The biggest issue facing the industry today is the lack of understanding of the importance of communications, about products and services, but also the big picture. Although commercial space development is different from government space exploration, people raise the same questions about it, all of which come down to “Why?” and “How does it benefit the Earth?” If these questions are not answered, pushback against commercial space may increase. I have proposed that the industry should fund a strategic communications campaign to deal with these questions. If this does not happen, I think pushback against commercial space will increase.


What do you like to do for fun?

I like to go to the movies with my wife and I also enjoy spending time with my grandchildren. In addition, I enjoy playing softball for the University Development Office “Diamond Dogs” in the Harvard softball league.


What is your favorite movie and why?

2001 because it deals with several subjects that are of greatest interest to me: space exploration, human evolution, contact with extraterrestrial intelligence, and artificial intelligence.

What are some of your favorite books?

This is a difficult question to answer, but a few come to mind: The High Frontier (O’Neill); Foundation and Empire (Asimov), Earthrise (Poole), Are We Smart Enough to Know How Smart Animals Are? (DeWaal); Sapiens and Homo Deus (Harari); The Origins of Consciousness in the Breakdown of the Bicameral Mind (Jaynes); The Way of the Explorer (Mitchell).

What are you reading now?

The Three-Body Problem, Hallucinations, Chasing New Horizons.

Where do you see the space industry in ten years?

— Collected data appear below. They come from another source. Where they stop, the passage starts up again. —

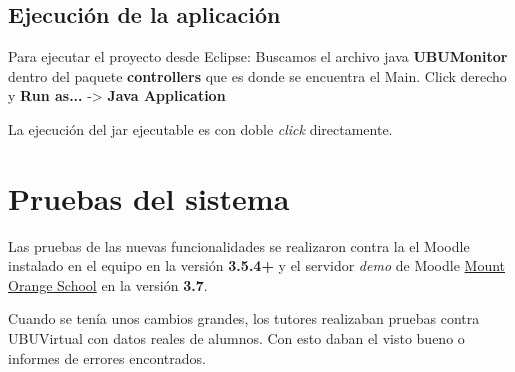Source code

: \subsection{Ejecución de la aplicación}

Para ejecutar el proyecto desde Eclipse: Buscamos el archivo java \textbf{UBUMonitor} dentro del paquete \textbf{controllers} que es donde se encuentra el Main. Click derecho y \textbf{Run as...} -> \textbf{Java Application}


La ejecución del jar ejecutable es con doble \textit{click} directamente.
\section{Pruebas del sistema}

Las pruebas de las nuevas funcionalidades se realizaron contra la el Moodle instalado en el equipo en la versión \textbf{3.5.4+} y el servidor \textit{demo} de Moodle \href{https://school.demo.moodle.net}{Mount Orange School} en la versión \textbf{3.7}. 

Cuando se tenía unos cambios grandes, los tutores realizaban pruebas contra UBUVirtual con datos reales de alumnos. Con esto daban el visto bueno o informes de errores encontrados.
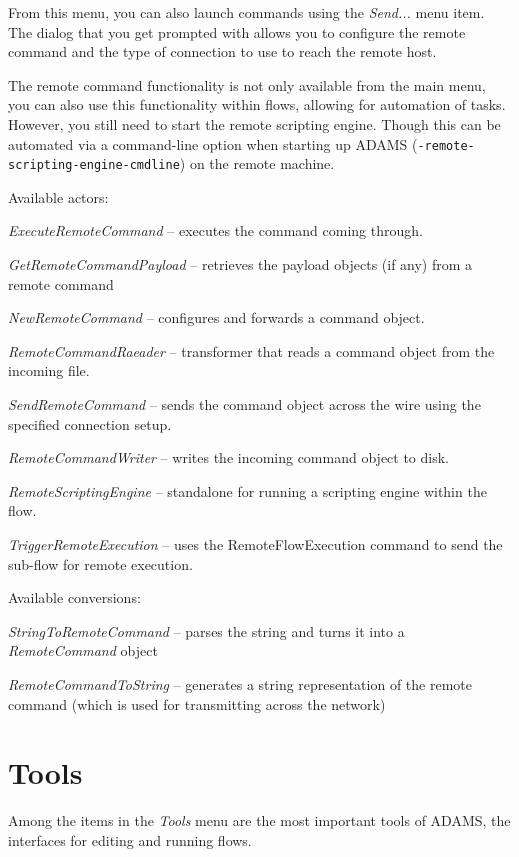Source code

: From this menu, you can also launch commands using the \textit{Send...}
menu item. The dialog that you get prompted with allows you to configure
the remote command and the type of connection to use to reach the remote
host.

The remote command functionality is not only available from the main menu,
you can also use this functionality within flows, allowing for automation
of tasks. However, you still need to start the remote scripting engine. Though
this can be automated via a command-line option when starting up ADAMS
(\texttt{-remote-scripting-engine-cmdline}) on the remote machine.

Available actors:
\begin{tight_itemize}
  \item \textit{ExecuteRemoteCommand} -- executes the command coming through.
  \item \textit{GetRemoteCommandPayload} -- retrieves the payload objects (if
  any) from a remote command
  \item \textit{NewRemoteCommand} -- configures and forwards a command object.
  \item \textit{RemoteCommandRaeader} -- transformer that reads a command
  object from the incoming file.
  \item \textit{SendRemoteCommand} -- sends the command object across the wire
  using the specified connection setup.
  \item \textit{RemoteCommandWriter} -- writes the incoming command object to disk.
  \item \textit{RemoteScriptingEngine} -- standalone for running a scripting
  engine within the flow.
  \item \textit{TriggerRemoteExecution} -- uses the RemoteFlowExecution command
  to send the sub-flow for remote execution.
\end{tight_itemize}

Available conversions:
\begin{tight_itemize}
  \item \textit{StringToRemoteCommand} -- parses the string and turns it into
  a \textit{RemoteCommand} object
  \item \textit{RemoteCommandToString} -- generates a string representation of
  the remote command (which is used for transmitting across the network)
\end{tight_itemize}


\chapter{Tools}
Among the items in the \textit{Tools} menu are the most important tools of 
ADAMS, the interfaces for editing and running flows.


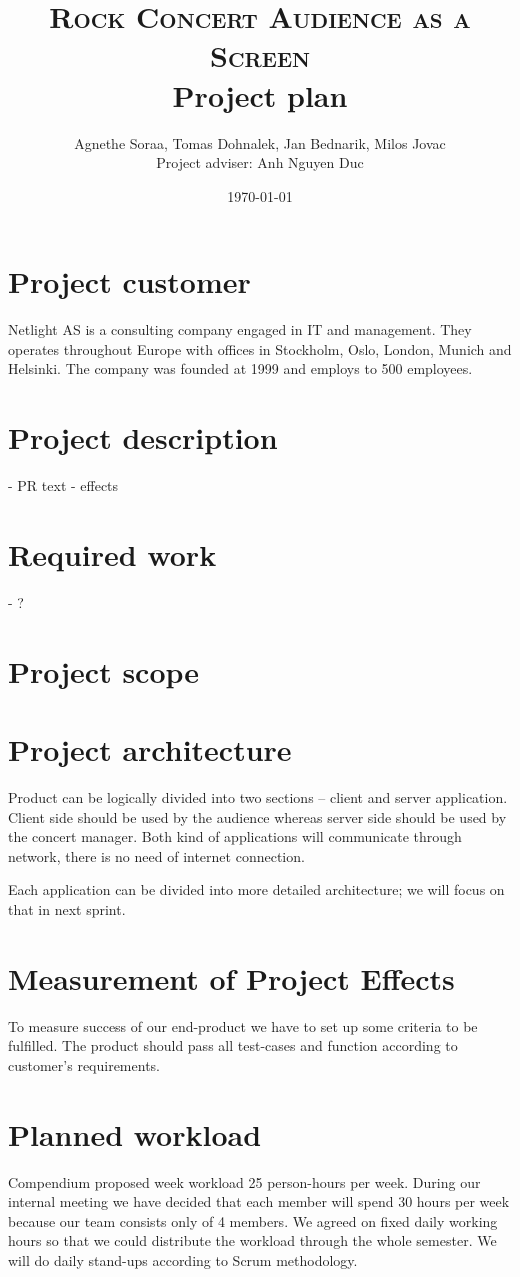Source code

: \documentclass{article}
\title{
    \normalsize \textsc{Rock Concert Audience as a Screen}\\
    \Huge Project plan}
\author{Agnethe Soraa,
Tomas Dohnalek,
Jan Bednarik,
Milos Jovac \\
\normalsize Project adviser: Anh Nguyen Duc}
\date{\today}
\begin{document}
\maketitle
\section{Project customer}
Netlight AS is a consulting company engaged in IT and management. They operates throughout Europe with offices in Stockholm, Oslo, London, Munich and Helsinki. The company was founded at 1999 and employs to 500 employees.

\section{Project description}
- PR text
- effects

\section{Required work}
- ?


\section{Project scope}


\section{Project architecture}
Product can be logically divided into two sections -- client and server application.
Client side should be used by the audience whereas server side should be used by the concert manager.
Both kind of applications will communicate through network, there is no need of internet connection.

Each application can be divided into more detailed architecture; we will focus on that in next sprint.


\section{Measurement of Project Effects}
To measure success of our end-product we have to set up some criteria to be fulfilled. The product should pass all test-cases and function according to customer's requirements.

\section{Planned workload}
Compendium proposed week workload 25 person-hours per week. During our internal meeting we have decided that each member will spend 30 hours per week because our team consists only of 4 members. We agreed on fixed daily working hours so that we could distribute the workload through the whole semester. We will do daily stand-ups according to Scrum methodology.
\end{document}
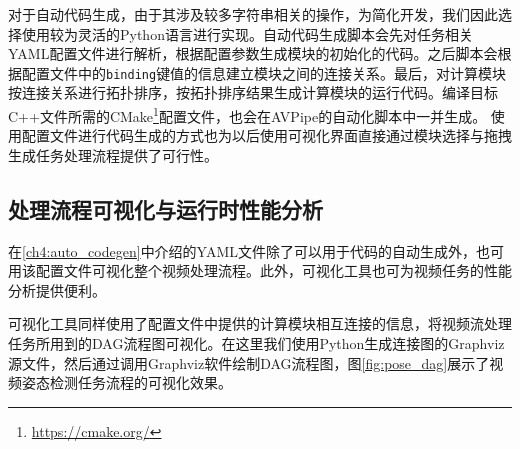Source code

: 对于自动代码生成，由于其涉及较多字符串相关的操作，为简化开发，我们因此选择使用较为灵活的Python语言进行实现。自动代码生成脚本会先对任务相关YAML配置文件进行解析，根据配置参数生成模块的初始化的代码。之后脚本会根据配置文件中的\texttt{binding}键值的信息建立模块之间的连接关系。最后，对计算模块按连接关系进行拓扑排序，按拓扑排序结果生成计算模块的运行代码。编译目标C++文件所需的CMake\footnote{\url{https://cmake.org/}}配置文件，也会在AVPipe的自动化脚本中一并生成。
使用配置文件进行代码生成的方式也为以后使用可视化界面直接通过模块选择与拖拽生成任务处理流程提供了可行性。

\subsection{处理流程可视化与运行时性能分析}
在\ref{ch4:auto_codegen}中介绍的YAML文件除了可以用于代码的自动生成外，也可用该配置文件可视化整个视频处理流程。此外，可视化工具也可为视频任务的性能分析提供便利。\par

可视化工具同样使用了配置文件中提供的计算模块相互连接的信息，将视频流处理任务所用到的DAG流程图可视化。在这里我们使用Python生成连接图的Graphviz\cite{Gansner00anopen}源文件，然后通过调用Graphviz软件绘制DAG流程图，图\ref{fig:pose_dag}展示了视频姿态检测任务流程的可视化效果。\par


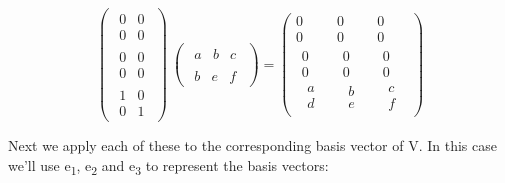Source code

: \documentclass[oneside,english]{amsbook}
\numberwithin{section}{chapter}
\theoremstyle{plain}
\theoremstyle{definition}
\begin{document}
\[{\begin{pmatrix}
\begin{matrix}
			0 & 0 \\
			0 & 0
		\end{matrix} \\
		\begin{matrix}
			0 & 0 \\
			0 & 0
		\end{matrix} \\
		\begin{matrix}
			1 & 0 \\
			0 & 1
		\end{matrix}
	\end{pmatrix}\ \begin{pmatrix}
		\begin{matrix}
			a & b & c
		\end{matrix} \\
		\begin{matrix}
			b & e & f
		\end{matrix}
	\end{pmatrix} = \begin{pmatrix}
		0 & 0 & 0 \\
		0 & 0 & 0 \\
		\begin{matrix}
			0 \\
			0 \\
			\begin{matrix}
				a \\
				d
			\end{matrix}
		\end{matrix} & \begin{matrix}
			0 \\
			0 \\
			\begin{matrix}
				b \\
				e
			\end{matrix}
		\end{matrix} & \begin{matrix}
			0 \\
			0 \\
			\begin{matrix}
				c \\
				f
			\end{matrix}
		\end{matrix}
\end{pmatrix}}\]

Next we apply each of these to the corresponding basis vector of V. In
this case we'll use e\textsubscript{1}, e\textsubscript{2} and
e\textsubscript{3} to represent the basis vectors:
\end{document}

The industry will be robust and successful as humans begin to move out into the solar system. The companies having the most success will be those focused on providing value to terrestrial society. Space tourism will be in its early stages and initial efforts at lunar settlement will be underway. Continuing to lower launch costs will be critical. Robotics and AI will be more central to the process than they are today. The industry will be robust, though it probably will not be as successful as some of today’s projections. There will likely be a shakeout similar to what occurred with the computer industry in the 1990s and 2000s.

What would you tell people just starting out in the space industry?

If you have a big vision for yourself in the space field, don’t ever give up on it, no matter what! You may have to go on detours to reach your goal, but always keep your vision in mind.


What three words best describe you?

Thoughtful, curious, innovative.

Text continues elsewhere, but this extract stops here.